About this exercise: Pull every line holding the string "Data" from the records below.

_ _ _ _

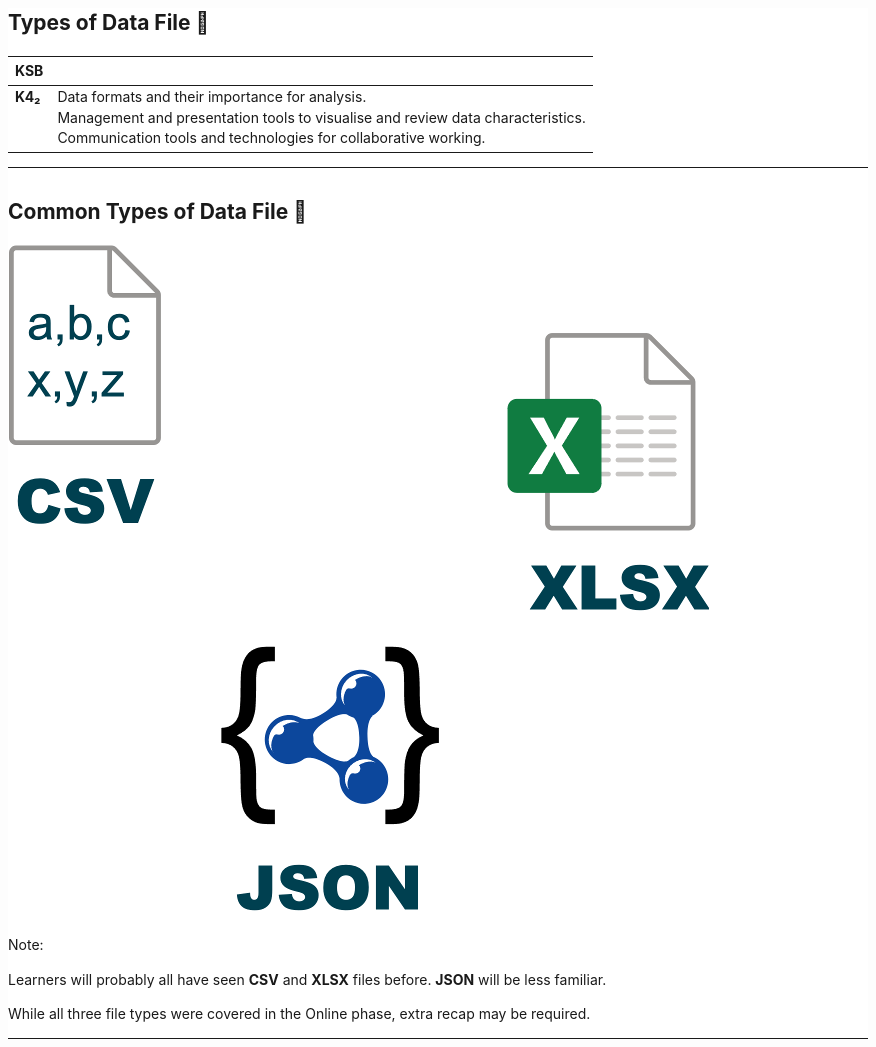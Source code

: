 
## Types of Data File 📂
| KSB     |                                                              |
|---------|--------------------------------------------------------------|
| **K4₂** | Data formats and their importance for analysis.<br>Management and presentation tools to visualise and review data characteristics.<br>Communication tools and technologies for collaborative working. |

---

## Common Types of Data File 📂
![](slides/image.png)

Note:

Learners will probably all have seen **CSV** and **XLSX** files before. **JSON** will be less familiar.

While all three file types were covered in the Online phase, extra recap may be required.

---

_ _ _ _

Exercise output:
## Types of Data File 📂
| **K4₂** | Data formats and their importance for analysis.<br>Management and presentation tools to visualise and review data characteristics.<br>Communication tools and technologies for collaborative working. |
## Common Types of Data File 📂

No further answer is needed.